Problem details =
Since only part of the material below is wanted, output exactly the lines from the one with "本文汇集了对人工智能在计算机科学领域和全社会所扮演角色的若干回顾性和展" up to and including the one with "作为第二代的人工智能研究者，我很幸运认识多位人工智能之父并曾与他们共事。".

─── The input ───

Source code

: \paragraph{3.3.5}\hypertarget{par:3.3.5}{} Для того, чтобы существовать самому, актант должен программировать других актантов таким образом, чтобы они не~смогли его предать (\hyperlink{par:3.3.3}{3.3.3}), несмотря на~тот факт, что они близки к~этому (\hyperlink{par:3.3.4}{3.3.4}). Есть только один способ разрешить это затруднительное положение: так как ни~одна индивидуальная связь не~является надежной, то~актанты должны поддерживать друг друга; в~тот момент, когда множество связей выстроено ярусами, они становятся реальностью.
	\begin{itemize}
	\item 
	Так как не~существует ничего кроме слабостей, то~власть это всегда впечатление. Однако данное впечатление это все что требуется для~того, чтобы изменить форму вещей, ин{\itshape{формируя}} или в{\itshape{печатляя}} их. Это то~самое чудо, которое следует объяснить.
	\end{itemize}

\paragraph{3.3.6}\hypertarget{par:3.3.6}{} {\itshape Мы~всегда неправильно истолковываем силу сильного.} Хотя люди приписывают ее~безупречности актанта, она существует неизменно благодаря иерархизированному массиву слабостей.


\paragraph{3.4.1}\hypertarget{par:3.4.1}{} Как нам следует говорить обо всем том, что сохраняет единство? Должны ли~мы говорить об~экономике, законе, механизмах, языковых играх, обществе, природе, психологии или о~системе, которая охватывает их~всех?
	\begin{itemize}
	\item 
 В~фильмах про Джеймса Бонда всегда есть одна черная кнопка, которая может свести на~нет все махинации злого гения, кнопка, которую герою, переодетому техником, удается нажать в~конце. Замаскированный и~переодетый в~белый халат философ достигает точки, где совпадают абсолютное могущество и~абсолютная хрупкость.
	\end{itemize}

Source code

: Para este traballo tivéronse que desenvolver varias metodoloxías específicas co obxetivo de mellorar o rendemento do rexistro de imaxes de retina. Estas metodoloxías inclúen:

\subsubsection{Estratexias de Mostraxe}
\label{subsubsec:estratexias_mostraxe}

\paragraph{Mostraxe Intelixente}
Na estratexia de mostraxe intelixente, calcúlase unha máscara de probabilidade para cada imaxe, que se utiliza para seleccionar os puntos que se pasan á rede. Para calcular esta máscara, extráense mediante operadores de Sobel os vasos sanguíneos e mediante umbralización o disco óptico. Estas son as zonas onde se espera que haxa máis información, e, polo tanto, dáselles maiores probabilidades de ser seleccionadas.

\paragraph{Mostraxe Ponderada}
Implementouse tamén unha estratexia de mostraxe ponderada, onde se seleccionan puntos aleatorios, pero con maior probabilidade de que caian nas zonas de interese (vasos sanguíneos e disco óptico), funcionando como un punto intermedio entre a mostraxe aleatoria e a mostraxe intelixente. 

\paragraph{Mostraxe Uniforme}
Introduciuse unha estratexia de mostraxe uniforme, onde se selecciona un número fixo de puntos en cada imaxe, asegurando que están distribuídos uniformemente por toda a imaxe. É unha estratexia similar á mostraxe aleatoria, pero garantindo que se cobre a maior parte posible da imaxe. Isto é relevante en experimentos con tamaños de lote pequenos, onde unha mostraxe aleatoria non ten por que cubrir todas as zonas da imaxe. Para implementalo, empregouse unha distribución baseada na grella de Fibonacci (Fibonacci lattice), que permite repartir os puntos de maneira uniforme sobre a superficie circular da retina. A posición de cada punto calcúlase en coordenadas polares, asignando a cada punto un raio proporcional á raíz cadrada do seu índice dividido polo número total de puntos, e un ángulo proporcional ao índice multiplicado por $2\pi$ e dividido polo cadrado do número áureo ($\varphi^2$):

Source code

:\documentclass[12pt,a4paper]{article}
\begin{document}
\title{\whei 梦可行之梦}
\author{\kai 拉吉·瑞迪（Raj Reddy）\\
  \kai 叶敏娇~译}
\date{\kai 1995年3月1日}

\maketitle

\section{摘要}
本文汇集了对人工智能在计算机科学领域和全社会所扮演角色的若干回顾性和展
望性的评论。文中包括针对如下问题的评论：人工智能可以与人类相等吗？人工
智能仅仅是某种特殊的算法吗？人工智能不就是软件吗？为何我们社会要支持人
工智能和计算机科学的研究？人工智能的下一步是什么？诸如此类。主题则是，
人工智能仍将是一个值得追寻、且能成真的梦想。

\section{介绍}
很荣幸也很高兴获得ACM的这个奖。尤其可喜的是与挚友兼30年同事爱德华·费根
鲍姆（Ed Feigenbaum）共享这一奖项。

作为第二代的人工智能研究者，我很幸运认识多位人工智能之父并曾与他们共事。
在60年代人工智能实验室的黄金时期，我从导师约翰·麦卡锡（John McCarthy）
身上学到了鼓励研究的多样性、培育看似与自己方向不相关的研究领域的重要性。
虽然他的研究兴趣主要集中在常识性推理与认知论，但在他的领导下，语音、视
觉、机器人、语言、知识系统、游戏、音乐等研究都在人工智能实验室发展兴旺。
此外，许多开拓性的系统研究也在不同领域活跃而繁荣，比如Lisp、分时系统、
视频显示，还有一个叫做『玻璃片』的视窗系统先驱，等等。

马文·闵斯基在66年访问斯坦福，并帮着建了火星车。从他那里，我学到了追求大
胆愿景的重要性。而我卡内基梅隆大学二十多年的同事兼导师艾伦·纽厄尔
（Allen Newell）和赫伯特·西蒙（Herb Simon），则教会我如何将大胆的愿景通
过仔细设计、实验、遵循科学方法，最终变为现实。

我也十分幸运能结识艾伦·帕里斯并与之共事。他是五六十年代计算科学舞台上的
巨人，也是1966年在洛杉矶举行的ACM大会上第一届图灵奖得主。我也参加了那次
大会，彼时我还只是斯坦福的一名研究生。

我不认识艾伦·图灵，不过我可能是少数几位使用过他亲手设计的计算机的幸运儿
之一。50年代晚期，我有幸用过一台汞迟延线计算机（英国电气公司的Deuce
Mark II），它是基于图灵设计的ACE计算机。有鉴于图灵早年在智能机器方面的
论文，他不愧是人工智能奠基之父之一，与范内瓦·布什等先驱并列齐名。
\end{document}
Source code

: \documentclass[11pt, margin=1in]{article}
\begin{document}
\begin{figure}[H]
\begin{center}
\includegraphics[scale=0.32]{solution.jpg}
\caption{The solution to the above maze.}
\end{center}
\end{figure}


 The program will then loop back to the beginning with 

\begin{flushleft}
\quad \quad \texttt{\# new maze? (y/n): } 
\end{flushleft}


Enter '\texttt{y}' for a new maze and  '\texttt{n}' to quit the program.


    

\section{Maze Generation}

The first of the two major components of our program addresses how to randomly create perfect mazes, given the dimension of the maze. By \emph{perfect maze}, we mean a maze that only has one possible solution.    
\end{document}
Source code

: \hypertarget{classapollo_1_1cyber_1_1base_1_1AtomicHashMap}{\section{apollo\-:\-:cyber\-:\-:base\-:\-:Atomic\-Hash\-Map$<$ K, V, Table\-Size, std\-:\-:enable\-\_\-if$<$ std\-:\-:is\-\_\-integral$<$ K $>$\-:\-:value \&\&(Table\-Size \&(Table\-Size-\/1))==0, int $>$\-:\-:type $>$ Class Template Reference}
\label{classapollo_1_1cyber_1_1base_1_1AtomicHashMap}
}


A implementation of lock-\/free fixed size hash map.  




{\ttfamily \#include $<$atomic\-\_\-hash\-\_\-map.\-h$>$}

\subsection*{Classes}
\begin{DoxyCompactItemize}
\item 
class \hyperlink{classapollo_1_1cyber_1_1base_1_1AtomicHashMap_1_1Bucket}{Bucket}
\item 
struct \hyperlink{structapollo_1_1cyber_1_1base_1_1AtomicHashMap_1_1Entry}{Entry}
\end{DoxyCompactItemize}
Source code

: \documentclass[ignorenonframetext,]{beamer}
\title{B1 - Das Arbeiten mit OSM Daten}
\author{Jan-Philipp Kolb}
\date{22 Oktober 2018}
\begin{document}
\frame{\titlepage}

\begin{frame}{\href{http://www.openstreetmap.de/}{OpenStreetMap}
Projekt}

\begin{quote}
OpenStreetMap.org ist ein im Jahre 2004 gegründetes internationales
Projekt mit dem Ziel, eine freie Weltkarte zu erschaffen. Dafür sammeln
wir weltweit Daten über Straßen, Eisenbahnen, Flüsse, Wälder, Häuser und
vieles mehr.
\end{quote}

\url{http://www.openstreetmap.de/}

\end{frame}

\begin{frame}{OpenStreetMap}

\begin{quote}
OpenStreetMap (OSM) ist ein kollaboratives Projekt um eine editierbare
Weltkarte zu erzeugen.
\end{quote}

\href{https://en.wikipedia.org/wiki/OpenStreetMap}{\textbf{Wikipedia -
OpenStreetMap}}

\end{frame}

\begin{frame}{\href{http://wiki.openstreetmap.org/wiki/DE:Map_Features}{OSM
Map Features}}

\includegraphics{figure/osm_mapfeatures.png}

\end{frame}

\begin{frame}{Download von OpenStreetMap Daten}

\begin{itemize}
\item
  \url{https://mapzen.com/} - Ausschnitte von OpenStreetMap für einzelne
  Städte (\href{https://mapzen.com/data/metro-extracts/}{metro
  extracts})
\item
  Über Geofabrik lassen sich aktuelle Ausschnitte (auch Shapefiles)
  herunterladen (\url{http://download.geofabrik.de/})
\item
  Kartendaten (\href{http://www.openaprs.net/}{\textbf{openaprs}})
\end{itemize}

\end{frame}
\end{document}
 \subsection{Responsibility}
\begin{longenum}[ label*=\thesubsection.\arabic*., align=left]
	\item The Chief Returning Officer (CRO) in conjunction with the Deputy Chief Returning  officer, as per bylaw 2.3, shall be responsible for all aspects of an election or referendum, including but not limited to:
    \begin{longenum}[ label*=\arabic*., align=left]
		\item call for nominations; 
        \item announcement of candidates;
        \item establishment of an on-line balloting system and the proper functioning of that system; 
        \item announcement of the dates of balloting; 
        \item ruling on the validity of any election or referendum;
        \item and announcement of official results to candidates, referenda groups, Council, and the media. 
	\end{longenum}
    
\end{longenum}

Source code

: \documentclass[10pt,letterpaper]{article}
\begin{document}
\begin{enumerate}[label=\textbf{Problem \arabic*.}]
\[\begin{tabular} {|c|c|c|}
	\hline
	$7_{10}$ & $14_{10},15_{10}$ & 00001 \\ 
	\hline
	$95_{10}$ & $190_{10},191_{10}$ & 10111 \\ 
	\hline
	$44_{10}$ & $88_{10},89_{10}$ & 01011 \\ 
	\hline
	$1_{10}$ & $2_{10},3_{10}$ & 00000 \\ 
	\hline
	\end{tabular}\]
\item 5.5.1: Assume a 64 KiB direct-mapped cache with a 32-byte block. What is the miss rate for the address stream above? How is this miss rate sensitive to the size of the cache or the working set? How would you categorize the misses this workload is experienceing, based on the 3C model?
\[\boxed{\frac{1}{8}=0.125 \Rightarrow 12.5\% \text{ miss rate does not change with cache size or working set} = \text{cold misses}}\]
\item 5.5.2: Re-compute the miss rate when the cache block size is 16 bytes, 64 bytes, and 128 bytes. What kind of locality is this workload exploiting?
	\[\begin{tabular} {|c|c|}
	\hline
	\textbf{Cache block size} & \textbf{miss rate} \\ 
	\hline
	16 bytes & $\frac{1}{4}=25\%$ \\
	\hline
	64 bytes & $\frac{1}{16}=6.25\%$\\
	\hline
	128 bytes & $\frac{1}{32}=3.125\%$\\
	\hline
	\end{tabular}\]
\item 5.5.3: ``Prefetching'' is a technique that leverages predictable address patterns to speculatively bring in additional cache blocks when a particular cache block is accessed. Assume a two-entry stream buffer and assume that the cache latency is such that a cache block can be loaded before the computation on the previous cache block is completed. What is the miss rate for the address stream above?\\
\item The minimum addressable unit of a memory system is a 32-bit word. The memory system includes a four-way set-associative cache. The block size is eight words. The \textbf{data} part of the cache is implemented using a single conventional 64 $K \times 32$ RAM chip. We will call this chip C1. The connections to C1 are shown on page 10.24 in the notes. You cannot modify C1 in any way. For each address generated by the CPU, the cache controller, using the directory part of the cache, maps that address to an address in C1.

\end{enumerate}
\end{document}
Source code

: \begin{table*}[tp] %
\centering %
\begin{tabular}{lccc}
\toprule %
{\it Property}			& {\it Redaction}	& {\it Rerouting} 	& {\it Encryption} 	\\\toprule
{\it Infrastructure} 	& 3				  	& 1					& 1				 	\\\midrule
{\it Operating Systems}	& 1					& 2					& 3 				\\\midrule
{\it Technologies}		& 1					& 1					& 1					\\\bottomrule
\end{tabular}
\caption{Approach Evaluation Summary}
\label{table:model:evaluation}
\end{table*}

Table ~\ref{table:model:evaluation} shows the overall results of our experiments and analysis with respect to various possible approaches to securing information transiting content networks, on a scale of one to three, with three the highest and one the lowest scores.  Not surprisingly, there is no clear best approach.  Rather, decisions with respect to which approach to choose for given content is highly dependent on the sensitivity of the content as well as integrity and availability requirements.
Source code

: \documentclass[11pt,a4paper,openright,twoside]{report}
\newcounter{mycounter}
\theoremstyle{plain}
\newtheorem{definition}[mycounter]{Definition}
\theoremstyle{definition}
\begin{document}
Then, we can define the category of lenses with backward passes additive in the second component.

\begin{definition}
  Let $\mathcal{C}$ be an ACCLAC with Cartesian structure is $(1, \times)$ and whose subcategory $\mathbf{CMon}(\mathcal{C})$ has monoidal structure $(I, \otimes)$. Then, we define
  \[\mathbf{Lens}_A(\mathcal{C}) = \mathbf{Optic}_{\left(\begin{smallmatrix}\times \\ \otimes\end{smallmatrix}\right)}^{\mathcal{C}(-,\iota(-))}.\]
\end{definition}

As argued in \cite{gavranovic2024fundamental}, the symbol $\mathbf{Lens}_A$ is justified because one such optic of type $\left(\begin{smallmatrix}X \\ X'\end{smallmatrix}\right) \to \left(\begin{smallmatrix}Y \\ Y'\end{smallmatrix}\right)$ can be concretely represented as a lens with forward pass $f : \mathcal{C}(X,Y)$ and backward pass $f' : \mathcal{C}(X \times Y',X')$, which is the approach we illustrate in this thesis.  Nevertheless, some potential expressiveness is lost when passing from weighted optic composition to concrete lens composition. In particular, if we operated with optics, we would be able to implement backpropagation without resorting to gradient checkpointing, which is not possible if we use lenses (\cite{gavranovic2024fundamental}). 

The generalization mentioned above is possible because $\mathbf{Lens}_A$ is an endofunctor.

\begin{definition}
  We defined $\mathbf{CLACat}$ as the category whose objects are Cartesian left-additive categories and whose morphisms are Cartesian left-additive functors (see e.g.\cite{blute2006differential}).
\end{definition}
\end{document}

───

Result for this exercise =
本文汇集了对人工智能在计算机科学领域和全社会所扮演角色的若干回顾性和展
望性的评论。文中包括针对如下问题的评论：人工智能可以与人类相等吗？人工
智能仅仅是某种特殊的算法吗？人工智能不就是软件吗？为何我们社会要支持人
工智能和计算机科学的研究？人工智能的下一步是什么？诸如此类。主题则是，
人工智能仍将是一个值得追寻、且能成真的梦想。

\section{介绍}
很荣幸也很高兴获得ACM的这个奖。尤其可喜的是与挚友兼30年同事爱德华·费根
鲍姆（Ed Feigenbaum）共享这一奖项。

作为第二代的人工智能研究者，我很幸运认识多位人工智能之父并曾与他们共事。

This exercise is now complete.